Ghana, which snatched a stoppage-time win over Panama through substitute Caleb Yirenkyi, close out against Croatia.
Senegal, undone by a Kylian Mbappé double, and Algeria, beaten as Lionel Messi scored his first World Cup hat-trick, each have one match left to salvage campaigns that class has punished hard.
By June 27, the picture will be far clearer. The top two in each of the 12 groups advance automatically, joined by the eight best third-placed sides, a net wide enough that a difficult group need not be fatal, but narrow enough that discipline now matters enormously.
The Round of 32 that follows, forced into existence by the jump to 48 teams, means win-or-go-home football arrives earlier than ever before. For African sides who have spent decades exiting at the group phase, reaching that stage would already rewrite history, before the bracket narrows toward the July 19 final at MetLife Stadium.
How far can Africa go once the real business begins? Morocco remains the continent’s best bet to match or surpass 2022, provided it arrives at the Round of 32 with momentum rather than relief.
Ivory Coast and Egypt have the defensive steel for a deep run if they find a cutting edge in front of goal. Congo and Cape Verde have exceeded expectations by being competitive, and reaching the Round of 32 would now be a bonus.
For Tunisia, Senegal, Algeria, South Africa and Ghana, the road runs through results that demand far more conviction than shown so far.
And then there is the ache underneath all of this for those of us watching from home.
Kenya is not in the United States, Mexico or Canada, and every dazzling Congolese tackle, every Ghanaian late winner, every Cape Verdean save, lands with a bittersweet edge for Harambee Stars fans who know how close their own team was to being part of this conversation.
Kenya finished fourth in a brutal Group F, having held African champions Ivory Coast to a goalless draw before being outclassed 3-0 in Abidjan. Watching Cape Verde, a nation smaller in population than Nakuru County, hold Spain to a draw is a sharp lesson in that fearlessness costs nothing and what a packed home stadium can still be worth.

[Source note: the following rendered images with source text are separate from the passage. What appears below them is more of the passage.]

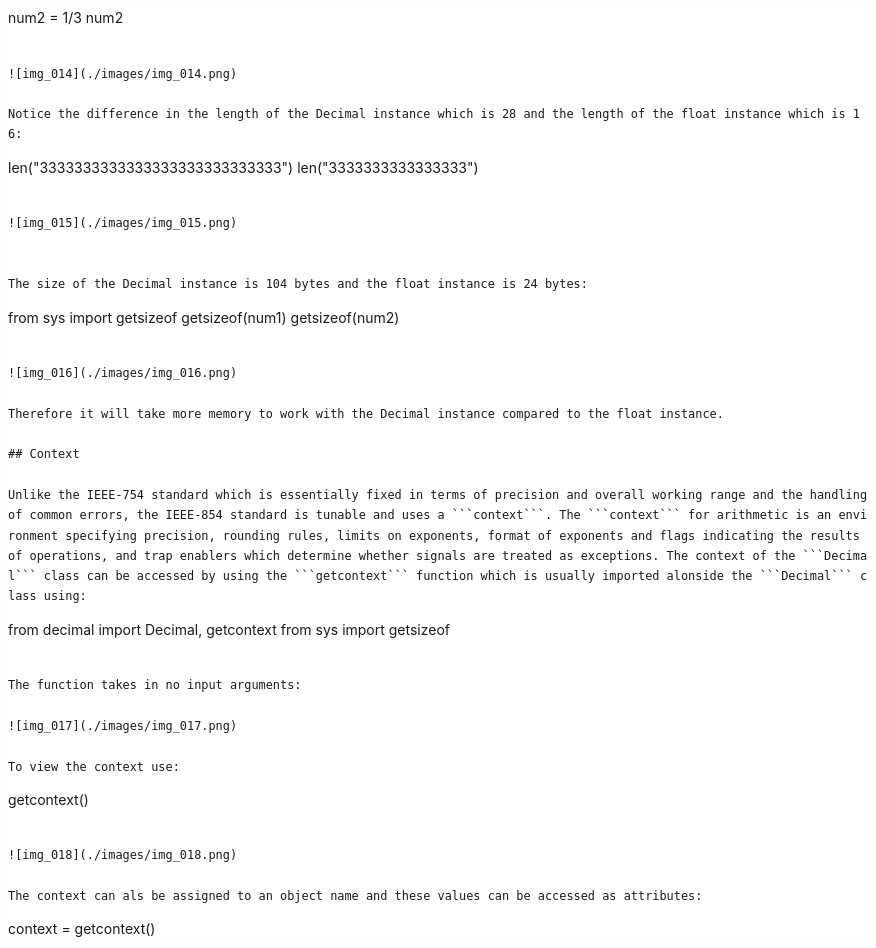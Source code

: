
 ```

```
num2 = 1/3
num2
```

![img_014](./images/img_014.png)

Notice the difference in the length of the Decimal instance which is 28 and the length of the float instance which is 16:

```
len("3333333333333333333333333333")
len("3333333333333333")
```

![img_015](./images/img_015.png)


The size of the Decimal instance is 104 bytes and the float instance is 24 bytes:

```
from sys import getsizeof
getsizeof(num1)
getsizeof(num2)
```

![img_016](./images/img_016.png)

Therefore it will take more memory to work with the Decimal instance compared to the float instance. 

## Context

Unlike the IEEE-754 standard which is essentially fixed in terms of precision and overall working range and the handling of common errors, the IEEE-854 standard is tunable and uses a ```context```. The ```context``` for arithmetic is an environment specifying precision, rounding rules, limits on exponents, format of exponents and flags indicating the results of operations, and trap enablers which determine whether signals are treated as exceptions. The context of the ```Decimal``` class can be accessed by using the ```getcontext``` function which is usually imported alonside the ```Decimal``` class using:

```
from decimal import Decimal, getcontext
from sys import getsizeof
```

The function takes in no input arguments:

![img_017](./images/img_017.png)

To view the context use:

```
getcontext()
```

![img_018](./images/img_018.png)

The context can als be assigned to an object name and these values can be accessed as attributes:

```
context = getcontext()
```

```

But self-pity has never built a football nation, and it will not build one now. The lesson radiating out of this tournament is unmistakable: the African sides making noise are playing without fear and managing their moments; Congo holding nerve against Ronaldo; Ghana finding a winner in the dying seconds; Cape Verde refusing to be intimidated by Spain’s name on the shirt.
Kenya’s real reckoning is not 2026; it is 2027, when the Africa Cup of Nations arrives on home soil shared and every excuse about playing away from our own fans disappears.
Watch how Morocco, Ivory Coast, Egypt, Congo and Cape Verde carry themselves once football stops being forgiving.
Kenya’s football administrators would do well to take notes while the rest of Africa writes this chapter without us.